Your diet plays an important role when you are trying to manage your diabetes. So, making healthier food choices is crucial if you want to reduce the risk of diabetes.
Also, these health choices help diabetic patients manage the glucose level of their body, even helping manage cholesterol, high blood pressure, weight, and other health conditions including stroke, etc.
So, here we’ve come up with some tips that can help you make healthier eating choices.
Add Healthy Carbs To Your Diet
All types of carbs affect blood glucose levels so first of all, be aware of foods that contain carbohydrates and select the healthier ones.
Here are some healthy sources of carbohydrates that you can include in your diet:
- Brown rice, buckwheat, and whole oats
- Fruits and vegetables
- Chickpeas, beans, and lentils
- Unsweetened yogurt and milk.
Also, take care of the portion of your food. Portion sizes are important to consider whether you have type 1 or type 2 diabetes as it helps you in carb counting and managing weight as well.
Limit Salt Intake
Try to limit your salt intake or take a spoonful of salt a day. Also, ensure buying pre-packaged foods that contain less salt.
High salt intake can lead to blood pressure problems and when you are already fighting with diabetes, inviting other problems could only worsen the situation.
You can try different types of herbs and spices to add that missing flavor in your recipes due to less salt.
Cut Down on Added Sugar
Cutting out sugar from your diet can be hard initially. So, small practical swaps are the best way to start like cutting sugary drinks, fruit juices, energy drinks, etc.
You can also give zero calorie sweetener a try (also known as artificial sweeteners) to have that missing sweet taste. Sweeteners provide taste without calories and help control your blood glucose levels. Also, some older studies suggest that zero-calorie sweeteners help in weight loss.
Treat Your Snack Craving Smartly
The cravings for snacks are the most challenging when it comes to managing a balanced diet. Thereby, you can try to replace chips, cookies, chocolates with unsalted nuts, fruits, and yogurts. But above all, watch your portions – it’ll help you keep a check on your weight.
Stay Away From Saturated Fats
There are various types of fats that affect our health in different ways. And fats in the diet are essential as it gives us energy. Eatables like unsalted nuts, avocados, olive oil, sunflower oil seeds are healthier fats. Whereas fatty meat, such as lamb chops, processed meat, butter, lard, ghee, dripping, margarine, goose fat, and suet, are all saturated fats that increase the risk of cholesterol and heart problems.
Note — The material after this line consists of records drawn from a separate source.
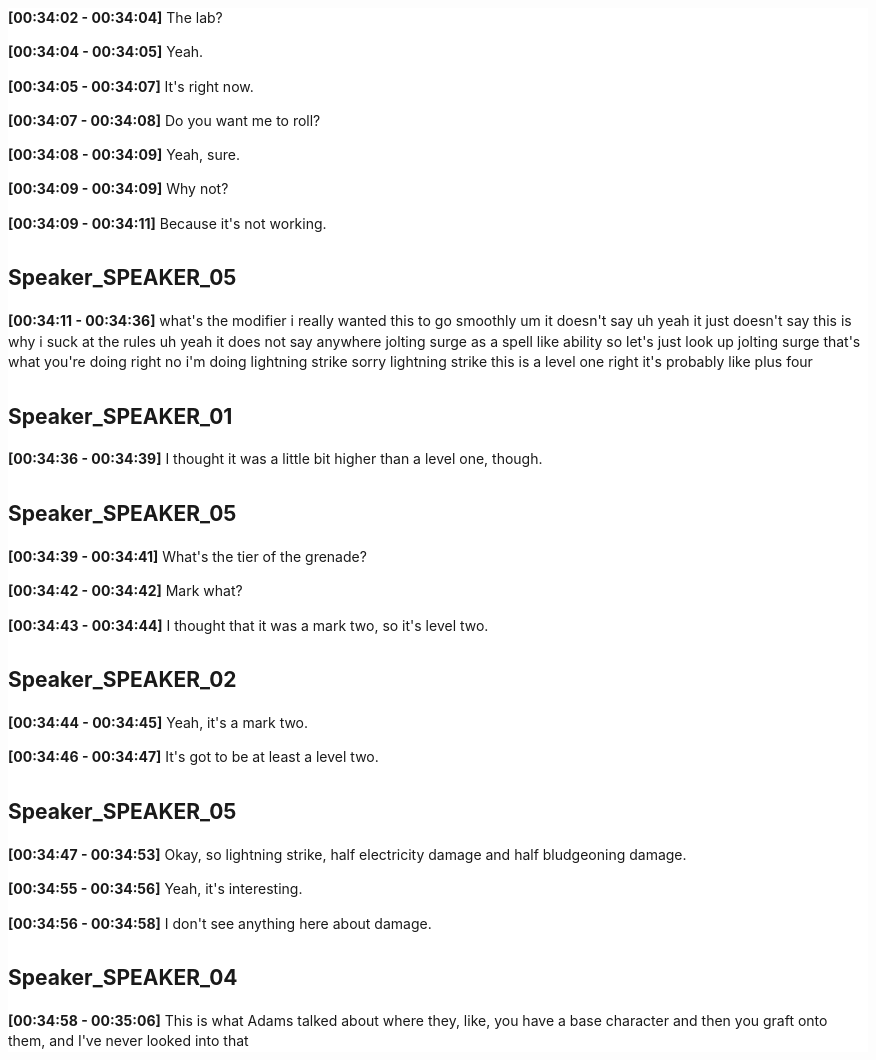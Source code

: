 **[00:34:02 - 00:34:04]** The lab?

**[00:34:04 - 00:34:05]** Yeah.

**[00:34:05 - 00:34:07]** It's right now.

**[00:34:07 - 00:34:08]** Do you want me to roll?

**[00:34:08 - 00:34:09]** Yeah, sure.

**[00:34:09 - 00:34:09]** Why not?

**[00:34:09 - 00:34:11]** Because it's not working.


## Speaker_SPEAKER_05

**[00:34:11 - 00:34:36]** what's the modifier i really wanted this to go smoothly um it doesn't say uh yeah it just doesn't say this is why i suck at the rules uh yeah it does not say anywhere jolting surge as a spell like ability so let's just look up jolting surge that's what you're doing right no i'm doing lightning strike sorry lightning strike this is a level one right it's probably like plus four


## Speaker_SPEAKER_01

**[00:34:36 - 00:34:39]** I thought it was a little bit higher than a level one, though.


## Speaker_SPEAKER_05

**[00:34:39 - 00:34:41]** What's the tier of the grenade?

**[00:34:42 - 00:34:42]** Mark what?

**[00:34:43 - 00:34:44]** I thought that it was a mark two, so it's level two.


## Speaker_SPEAKER_02

**[00:34:44 - 00:34:45]** Yeah, it's a mark two.

**[00:34:46 - 00:34:47]** It's got to be at least a level two.


## Speaker_SPEAKER_05

**[00:34:47 - 00:34:53]** Okay, so lightning strike, half electricity damage and half bludgeoning damage.

**[00:34:55 - 00:34:56]** Yeah, it's interesting.

**[00:34:56 - 00:34:58]** I don't see anything here about damage.


## Speaker_SPEAKER_04

**[00:34:58 - 00:35:06]** This is what Adams talked about where they, like, you have a base character and then you graft onto them, and I've never looked into that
Eat Fruits In Small Portions
Fruits and vegetables are rich in vitamins, fiber, and minerals your body needs every day. So including them in the diet is always a good idea. The best way to have fruits is to replace them with usual snacks or have them when you’re hungry. Also, avoid taking one bigger portion at one time; instead, you can have small amounts throughout the day.
Fruits contain sugar, but it’s different from the added sugars available in chocolates, cakes, and beverages.
Aside from managing your diabetes, a healthy meal plan can would help you reduce the chances of other problems like cardiovascular diseases and certain types of cancers. So make sure to add recommended eatables to your diet plan. Also, try to consume dairy products for reducing the risk of low bone mass.